→ **Exercise**: The records that follow are to be given again exactly. Do not carry over any image.

Data records:
┏━━
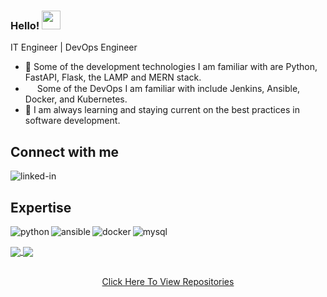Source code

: ### Hello! <img src="https://raw.githubusercontent.com/MartinHeinz/MartinHeinz/master/wave.gif" width="30" height="30px">

IT Engineer | DevOps Engineer

- 🔭 Some of the development technologies I am familiar with are Python, FastAPI, Flask, the LAMP and MERN stack.
- <img height="15" width="15" src="https://cdn.jsdelivr.net/npm/simple-icons@v7/icons/cloudways.svg" /> Some of the DevOps I am familiar with include Jenkins, Ansible, Docker, and Kubernetes.
- 🌱 I am always learning and staying current on the best practices in software development.

## Connect with me

[<img align="left" alt="linked-in" src="https://img.shields.io/badge/linkedin-%230077B5.svg?&style=for-the-badge&logo=linkedin&logoColor=white" />](https://www.linkedin.com/in/jahmaul-holmes/)
<br>
## Expertise
<img align="left" alt="python" src="https://img.shields.io/badge/Python-3776AB?style=for-the-badge&logo=python&logoColor=yellow" />

<img align="left" alt="ansible" src="https://img.shields.io/badge/Ansible-E00?logo=ansible&logoColor=fff&style=for-the-badge" />

<img align="left" alt="docker" src="https://img.shields.io/badge/Docker-2496ED?logo=docker&logoColor=fff&style=for-the-badge" />

<img align="left" alt="mysql" src="https://img.shields.io/badge/mysql%20-14354C.svg?&style=for-the-badge&logo=mysql&logoColor=white" /><br/>

<a href="https://github.com/jholmes16">
  <img align="center" src="https://github-readme-stats.vercel.app/api/top-langs/?username=jholmes16&theme=blue-green" />
</a>
<a href="https://github.com/jholmes16/">
  <img align="center" src="https://github-readme-stats.vercel.app/api?username=jholmes16&count_private=true&hide=contribs,stars,issues&theme=blue-green" />
</a>
<p align="center">
<a href="https://github.com/jholmes16/"><br />
Click Here To View Repositories
</a>
</p>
┗━━
→ **Final answer**:
Source code

: ### Hello! <img src="https://raw.githubusercontent.com/MartinHeinz/MartinHeinz/master/wave.gif" width="30" height="30px">

IT Engineer | DevOps Engineer

- 🔭 Some of the development technologies I am familiar with are Python, FastAPI, Flask, the LAMP and MERN stack.
- <img height="15" width="15" src="https://cdn.jsdelivr.net/npm/simple-icons@v7/icons/cloudways.svg" /> Some of the DevOps I am familiar with include Jenkins, Ansible, Docker, and Kubernetes.
- 🌱 I am always learning and staying current on the best practices in software development.

## Connect with me

[<img align="left" alt="linked-in" src="https://img.shields.io/badge/linkedin-%230077B5.svg?&style=for-the-badge&logo=linkedin&logoColor=white" />](https://www.linkedin.com/in/jahmaul-holmes/)
<br>
## Expertise
<img align="left" alt="python" src="https://img.shields.io/badge/Python-3776AB?style=for-the-badge&logo=python&logoColor=yellow" />

<img align="left" alt="ansible" src="https://img.shields.io/badge/Ansible-E00?logo=ansible&logoColor=fff&style=for-the-badge" />

<img align="left" alt="docker" src="https://img.shields.io/badge/Docker-2496ED?logo=docker&logoColor=fff&style=for-the-badge" />

<img align="left" alt="mysql" src="https://img.shields.io/badge/mysql%20-14354C.svg?&style=for-the-badge&logo=mysql&logoColor=white" /><br/>

<a href="https://github.com/jholmes16">
  <img align="center" src="https://github-readme-stats.vercel.app/api/top-langs/?username=jholmes16&theme=blue-green" />
</a>
<a href="https://github.com/jholmes16/">
  <img align="center" src="https://github-readme-stats.vercel.app/api?username=jholmes16&count_private=true&hide=contribs,stars,issues&theme=blue-green" />
</a>
<p align="center">
<a href="https://github.com/jholmes16/"><br />
Click Here To View Repositories
</a>
</p>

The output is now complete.